OP , that's why you date the arrangement and put it in writing. If he has the audacity to take you to court you can produce this paperwork and show how reasonable you are! The most access he will ever be awarded in court (provided you are a good mum , I'm sure you are) is a 50/50 leisure time split. So you offering him a full day plus afternoon in the week to begin with is absolutely fine.if he doesn't show then it's his loss. Your dc will soon see that daddy is a shit , you can't protect them from this OP. They will have to learn this eventually.

Nanny0gg · 07/05/2017 10:25

The more you object to whatever he wants to do the more he will do it.

He sounds like a total child who I don't think you can trust an inch.

You will need to take proper legal steps to make sure everything is set in stone and you and your children get what you should.

See a solicitor pronto.

OverOn · 07/05/2017 10:28

When you've ageeed the contact schedule, be completely inflexible about it for a while.
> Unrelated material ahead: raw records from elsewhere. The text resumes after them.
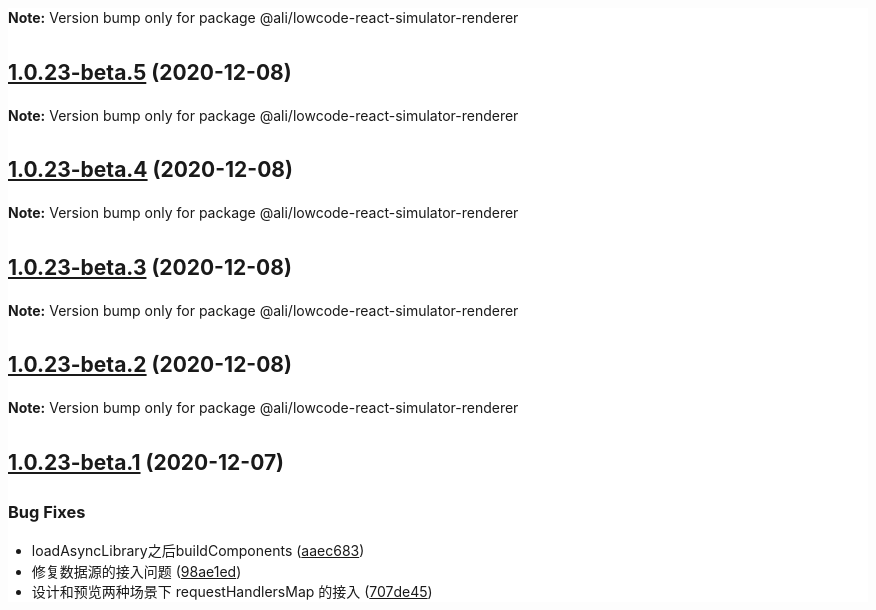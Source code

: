 


**Note:** Version bump only for package @ali/lowcode-react-simulator-renderer

<a name="1.0.23-beta.5"></a>
## [1.0.23-beta.5](https://gitlab.alibaba-inc.com/ali-lowcode/ali-lowcode-engine/compare/v1.0.23-beta.4...v1.0.23-beta.5) (2020-12-08)




**Note:** Version bump only for package @ali/lowcode-react-simulator-renderer

<a name="1.0.23-beta.4"></a>
## [1.0.23-beta.4](https://gitlab.alibaba-inc.com/ali-lowcode/ali-lowcode-engine/compare/v1.0.23-beta.3...v1.0.23-beta.4) (2020-12-08)




**Note:** Version bump only for package @ali/lowcode-react-simulator-renderer

<a name="1.0.23-beta.3"></a>
## [1.0.23-beta.3](https://gitlab.alibaba-inc.com/ali-lowcode/ali-lowcode-engine/compare/v1.0.23-beta.2...v1.0.23-beta.3) (2020-12-08)




**Note:** Version bump only for package @ali/lowcode-react-simulator-renderer

<a name="1.0.23-beta.2"></a>
## [1.0.23-beta.2](https://gitlab.alibaba-inc.com/ali-lowcode/ali-lowcode-engine/compare/v1.0.23-beta.1...v1.0.23-beta.2) (2020-12-08)




**Note:** Version bump only for package @ali/lowcode-react-simulator-renderer

<a name="1.0.23-beta.1"></a>
## [1.0.23-beta.1](https://gitlab.alibaba-inc.com/ali-lowcode/ali-lowcode-engine/compare/v0.13.1-29...v1.0.23-beta.1) (2020-12-07)


### Bug Fixes

* loadAsyncLibrary之后buildComponents ([aaec683](https://gitlab.alibaba-inc.com/ali-lowcode/ali-lowcode-engine/commit/aaec683))
* 修复数据源的接入问题 ([98ae1ed](https://gitlab.alibaba-inc.com/ali-lowcode/ali-lowcode-engine/commit/98ae1ed))
* 设计和预览两种场景下 requestHandlersMap 的接入 ([707de45](https://gitlab.alibaba-inc.com/ali-lowcode/ali-lowcode-engine/commit/707de45))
If he's missing contact because he's going to the pub, he waits until next scheduled contact to see DC.

At the moment he's acting like you are the default parent (as it seems you were when you were together) and he expects you to flex your time to pander to his wants.

As hard as it is, you need to find a way of no longer relying on him. Is there a local teenager you can pay to keep an eye on DC if you need to pop out? Another mum you can swap babysitting with - you have all DC if she needs to go out and vice veraa?

TBH as long as you are in the frame of mind that you 'need' him to cope, then you're going to be scared to say no when he wants to change contact at the last minute.

Stuck16 · 07/05/2017 10:33

There's no one. I rely on him to do the school runs on the 3 days I work because he has flexi hours and I don't. He's been consistently late in the mornings so I said I'd have to put our son in breakfast club if he was late again- he said I was punishing DS if I did that and that if I took away the morning school run I could do the afternoon one too but I can't leave work before 5:30 and wouldn't be able to get both kids before 6 which he knows- especially as he's taken the car too.

He has complete control because I do rely on him, I do need him and he knows it and he knows there is no way out for me

OP posts:
ChickenBhuna · 07/05/2017 10:38

Put ds in breakfast club and find out about after school clubs too. It's not punishment, your ex is talking crap! Make this work for you.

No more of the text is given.